▶ Activity:
Keep each line of the material that includes "Никита", and leave out the rest.

▶ The records:
______________________________

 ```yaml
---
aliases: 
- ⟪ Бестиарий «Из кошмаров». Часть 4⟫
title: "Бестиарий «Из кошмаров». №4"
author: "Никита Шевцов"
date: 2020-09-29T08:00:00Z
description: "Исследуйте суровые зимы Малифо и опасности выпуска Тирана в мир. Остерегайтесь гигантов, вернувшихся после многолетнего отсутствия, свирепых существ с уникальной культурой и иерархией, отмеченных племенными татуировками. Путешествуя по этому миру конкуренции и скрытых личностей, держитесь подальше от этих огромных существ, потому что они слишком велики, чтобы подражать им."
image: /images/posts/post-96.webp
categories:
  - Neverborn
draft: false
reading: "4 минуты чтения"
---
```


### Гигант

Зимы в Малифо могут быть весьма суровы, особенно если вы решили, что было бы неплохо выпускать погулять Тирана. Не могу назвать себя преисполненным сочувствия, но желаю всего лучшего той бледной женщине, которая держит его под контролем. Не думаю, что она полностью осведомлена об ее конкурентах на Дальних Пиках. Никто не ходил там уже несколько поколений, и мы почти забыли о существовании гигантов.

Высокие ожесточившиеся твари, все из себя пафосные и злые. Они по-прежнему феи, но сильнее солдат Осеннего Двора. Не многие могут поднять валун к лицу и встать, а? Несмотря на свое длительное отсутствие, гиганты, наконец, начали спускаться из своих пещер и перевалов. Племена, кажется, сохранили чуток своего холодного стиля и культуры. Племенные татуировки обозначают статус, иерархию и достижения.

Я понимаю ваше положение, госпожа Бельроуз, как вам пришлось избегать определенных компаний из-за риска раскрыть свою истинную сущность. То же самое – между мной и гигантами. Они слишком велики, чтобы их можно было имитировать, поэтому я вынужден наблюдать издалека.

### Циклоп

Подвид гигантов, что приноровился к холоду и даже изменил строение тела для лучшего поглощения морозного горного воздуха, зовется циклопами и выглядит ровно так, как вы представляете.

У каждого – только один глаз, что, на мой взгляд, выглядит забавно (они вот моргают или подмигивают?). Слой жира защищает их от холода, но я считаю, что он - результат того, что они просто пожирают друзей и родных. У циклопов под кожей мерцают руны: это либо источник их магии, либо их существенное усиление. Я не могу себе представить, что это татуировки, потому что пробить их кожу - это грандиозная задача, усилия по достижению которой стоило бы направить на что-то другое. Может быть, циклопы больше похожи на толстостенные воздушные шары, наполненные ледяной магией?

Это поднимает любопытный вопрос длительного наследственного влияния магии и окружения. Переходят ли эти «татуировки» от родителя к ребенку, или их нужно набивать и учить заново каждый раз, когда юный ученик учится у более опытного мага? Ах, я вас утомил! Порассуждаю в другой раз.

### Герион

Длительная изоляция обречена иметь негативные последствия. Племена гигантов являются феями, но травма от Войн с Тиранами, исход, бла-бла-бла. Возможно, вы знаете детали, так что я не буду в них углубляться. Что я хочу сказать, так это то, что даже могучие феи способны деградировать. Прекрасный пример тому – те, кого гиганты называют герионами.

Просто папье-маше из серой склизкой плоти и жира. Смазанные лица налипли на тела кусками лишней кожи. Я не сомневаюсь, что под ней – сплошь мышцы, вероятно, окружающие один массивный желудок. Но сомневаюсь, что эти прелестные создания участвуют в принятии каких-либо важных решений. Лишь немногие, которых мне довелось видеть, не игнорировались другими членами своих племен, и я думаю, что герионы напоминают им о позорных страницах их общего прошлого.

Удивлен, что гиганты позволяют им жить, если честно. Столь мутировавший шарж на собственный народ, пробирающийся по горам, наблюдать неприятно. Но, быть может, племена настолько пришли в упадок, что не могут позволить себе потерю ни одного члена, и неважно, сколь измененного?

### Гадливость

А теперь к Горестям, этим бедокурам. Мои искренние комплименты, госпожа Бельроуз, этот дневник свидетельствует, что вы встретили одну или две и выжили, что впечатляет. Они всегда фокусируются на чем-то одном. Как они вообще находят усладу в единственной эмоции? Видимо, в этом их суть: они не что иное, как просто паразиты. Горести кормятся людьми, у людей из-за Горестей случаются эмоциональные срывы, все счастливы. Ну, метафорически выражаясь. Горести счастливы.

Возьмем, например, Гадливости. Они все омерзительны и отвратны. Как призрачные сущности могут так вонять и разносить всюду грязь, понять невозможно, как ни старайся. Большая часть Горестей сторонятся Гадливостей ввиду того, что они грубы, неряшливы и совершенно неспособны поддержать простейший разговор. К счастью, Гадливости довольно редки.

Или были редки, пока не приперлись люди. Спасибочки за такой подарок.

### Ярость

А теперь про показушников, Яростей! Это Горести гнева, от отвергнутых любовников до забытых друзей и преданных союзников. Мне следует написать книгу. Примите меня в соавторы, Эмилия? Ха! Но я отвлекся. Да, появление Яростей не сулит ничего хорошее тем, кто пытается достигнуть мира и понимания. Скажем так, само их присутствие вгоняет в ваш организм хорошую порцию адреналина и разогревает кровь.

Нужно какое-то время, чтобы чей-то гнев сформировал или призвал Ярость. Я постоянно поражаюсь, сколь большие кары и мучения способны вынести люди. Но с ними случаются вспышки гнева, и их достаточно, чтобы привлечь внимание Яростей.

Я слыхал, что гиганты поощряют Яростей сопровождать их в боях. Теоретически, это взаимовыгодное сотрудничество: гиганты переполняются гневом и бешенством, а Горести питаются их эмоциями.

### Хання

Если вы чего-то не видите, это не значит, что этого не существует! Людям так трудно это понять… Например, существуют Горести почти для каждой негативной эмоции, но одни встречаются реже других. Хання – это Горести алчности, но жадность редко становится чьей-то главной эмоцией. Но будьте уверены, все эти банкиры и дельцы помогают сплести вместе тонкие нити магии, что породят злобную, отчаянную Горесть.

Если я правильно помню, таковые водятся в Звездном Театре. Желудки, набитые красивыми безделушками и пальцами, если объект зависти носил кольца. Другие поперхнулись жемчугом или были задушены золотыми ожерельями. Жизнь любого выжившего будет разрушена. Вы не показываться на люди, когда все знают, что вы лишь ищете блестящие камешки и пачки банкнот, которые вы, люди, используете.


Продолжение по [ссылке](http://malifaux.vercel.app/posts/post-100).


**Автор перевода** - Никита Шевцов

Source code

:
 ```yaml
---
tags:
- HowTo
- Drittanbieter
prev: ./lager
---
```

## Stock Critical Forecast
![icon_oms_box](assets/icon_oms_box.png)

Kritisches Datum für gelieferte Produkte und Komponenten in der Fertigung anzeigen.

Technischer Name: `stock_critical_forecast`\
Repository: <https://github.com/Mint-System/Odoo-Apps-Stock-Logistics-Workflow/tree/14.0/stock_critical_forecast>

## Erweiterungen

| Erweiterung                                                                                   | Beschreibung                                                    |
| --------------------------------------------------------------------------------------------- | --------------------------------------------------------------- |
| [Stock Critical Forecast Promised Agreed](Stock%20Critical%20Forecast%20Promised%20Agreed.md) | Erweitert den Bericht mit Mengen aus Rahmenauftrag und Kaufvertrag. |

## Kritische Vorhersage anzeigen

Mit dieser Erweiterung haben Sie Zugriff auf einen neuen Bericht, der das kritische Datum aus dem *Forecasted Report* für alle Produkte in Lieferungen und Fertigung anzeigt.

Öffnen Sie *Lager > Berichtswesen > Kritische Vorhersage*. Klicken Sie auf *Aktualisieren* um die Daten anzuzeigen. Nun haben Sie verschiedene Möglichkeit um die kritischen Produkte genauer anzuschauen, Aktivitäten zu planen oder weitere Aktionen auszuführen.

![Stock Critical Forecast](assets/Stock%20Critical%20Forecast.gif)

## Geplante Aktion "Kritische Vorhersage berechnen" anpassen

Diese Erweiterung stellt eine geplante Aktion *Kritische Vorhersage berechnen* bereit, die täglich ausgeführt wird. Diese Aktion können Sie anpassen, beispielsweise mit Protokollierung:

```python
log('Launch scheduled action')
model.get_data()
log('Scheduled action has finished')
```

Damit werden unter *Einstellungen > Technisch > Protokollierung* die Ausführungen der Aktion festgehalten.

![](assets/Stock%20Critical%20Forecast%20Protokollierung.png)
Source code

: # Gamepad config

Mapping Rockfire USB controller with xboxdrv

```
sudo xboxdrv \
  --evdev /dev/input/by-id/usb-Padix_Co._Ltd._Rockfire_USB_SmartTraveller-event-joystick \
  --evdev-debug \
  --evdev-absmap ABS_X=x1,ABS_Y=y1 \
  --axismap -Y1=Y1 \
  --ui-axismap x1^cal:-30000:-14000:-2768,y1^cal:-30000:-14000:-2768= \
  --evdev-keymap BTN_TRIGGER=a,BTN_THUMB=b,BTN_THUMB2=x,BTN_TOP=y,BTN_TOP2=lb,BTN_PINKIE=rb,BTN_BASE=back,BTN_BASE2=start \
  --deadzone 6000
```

______________________________

▶ Written response:
author: "Никита Шевцов"
**Автор перевода** - Никита Шевцов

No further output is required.